Data extracted from a collection:
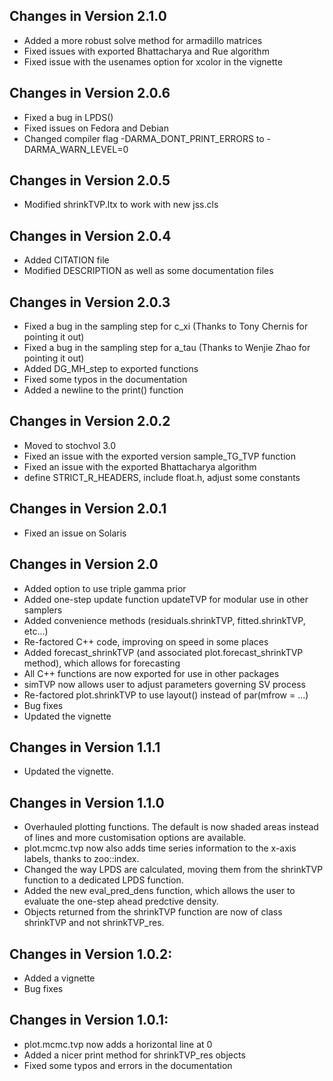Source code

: ## Changes in Version 2.1.0
  - Added a more robust solve method for armadillo matrices
  - Fixed issues with exported Bhattacharya and Rue algorithm 
  - Fixed issue with the usenames option for xcolor in the vignette

## Changes in Version 2.0.6
  - Fixed a bug in LPDS()
  - Fixed issues on Fedora and Debian 
  - Changed compiler flag -DARMA_DONT_PRINT_ERRORS to -DARMA_WARN_LEVEL=0

## Changes in Version 2.0.5
  - Modified shrinkTVP.ltx to work with new jss.cls

## Changes in Version 2.0.4
  - Added CITATION file
  - Modified DESCRIPTION as well as some documentation files

## Changes in Version 2.0.3
  - Fixed a bug in the sampling step for c_xi (Thanks to Tony Chernis for pointing it out)
  - Fixed a bug in the sampling step for a_tau (Thanks to Wenjie Zhao for pointing it out)
  - Added DG_MH_step to exported functions
  - Fixed some typos in the documentation
  - Added a newline to the print() function

## Changes in Version 2.0.2
  - Moved to stochvol 3.0
  - Fixed an issue with the exported version sample_TG_TVP function
  - Fixed an issue with the exported Bhattacharya algorithm 
  - define STRICT_R_HEADERS, include float.h, adjust some constants

## Changes in Version 2.0.1
  - Fixed an issue on Solaris

## Changes in Version 2.0
  - Added option to use triple gamma prior 
  - Added one-step update function updateTVP for modular use in other samplers
  - Added convenience methods (residuals.shrinkTVP, fitted.shrinkTVP, etc...)
  - Re-factored C++ code, improving on speed in some places
  - Added forecast_shrinkTVP (and associated plot.forecast_shrinkTVP method), which allows for forecasting
  - All C++ functions are now exported for use in other packages
  - simTVP now allows user to adjust parameters governing SV process
  - Re-factored plot.shrinkTVP to use layout() instead of par(mfrow = ...)
  - Bug fixes
  - Updated the vignette

## Changes in Version 1.1.1
  - Updated the vignette.

## Changes in Version 1.1.0
  - Overhauled plotting functions. The default is now shaded areas instead of lines and more customisation options are available.
  - plot.mcmc.tvp now also adds time series information to the x-axis labels, thanks to zoo::index.
  - Changed the way LPDS are calculated, moving them from the shrinkTVP function to a dedicated LPDS function.
  - Added the new eval_pred_dens function, which allows the user to evaluate the one-step ahead predctive density.
  - Objects returned from the shrinkTVP function are now of class shrinkTVP and not shrinkTVP_res. 

## Changes in Version 1.0.2:
  - Added a vignette
  - Bug fixes


## Changes in Version 1.0.1:
  - plot.mcmc.tvp now adds a horizontal line at 0
  - Added a nicer print method for shrinkTVP_res objects
  - Fixed some typos and errors in the documentation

Problem requirements: Your task is to transcribe exactly the lines from the one with "## Changes in Version 2.0.2" through the end of the data, both included, and nothing besides.

Written answer:
## Changes in Version 2.0.2
  - Moved to stochvol 3.0
  - Fixed an issue with the exported version sample_TG_TVP function
  - Fixed an issue with the exported Bhattacharya algorithm 
  - define STRICT_R_HEADERS, include float.h, adjust some constants

## Changes in Version 2.0.1
  - Fixed an issue on Solaris

## Changes in Version 2.0
  - Added option to use triple gamma prior 
  - Added one-step update function updateTVP for modular use in other samplers
  - Added convenience methods (residuals.shrinkTVP, fitted.shrinkTVP, etc...)
  - Re-factored C++ code, improving on speed in some places
  - Added forecast_shrinkTVP (and associated plot.forecast_shrinkTVP method), which allows for forecasting
  - All C++ functions are now exported for use in other packages
  - simTVP now allows user to adjust parameters governing SV process
  - Re-factored plot.shrinkTVP to use layout() instead of par(mfrow = ...)
  - Bug fixes
  - Updated the vignette

## Changes in Version 1.1.1
  - Updated the vignette.

## Changes in Version 1.1.0
  - Overhauled plotting functions. The default is now shaded areas instead of lines and more customisation options are available.
  - plot.mcmc.tvp now also adds time series information to the x-axis labels, thanks to zoo::index.
  - Changed the way LPDS are calculated, moving them from the shrinkTVP function to a dedicated LPDS function.
  - Added the new eval_pred_dens function, which allows the user to evaluate the one-step ahead predctive density.
  - Objects returned from the shrinkTVP function are now of class shrinkTVP and not shrinkTVP_res. 

## Changes in Version 1.0.2:
  - Added a vignette
  - Bug fixes


## Changes in Version 1.0.1:
  - plot.mcmc.tvp now adds a horizontal line at 0
  - Added a nicer print method for shrinkTVP_res objects
  - Fixed some typos and errors in the documentation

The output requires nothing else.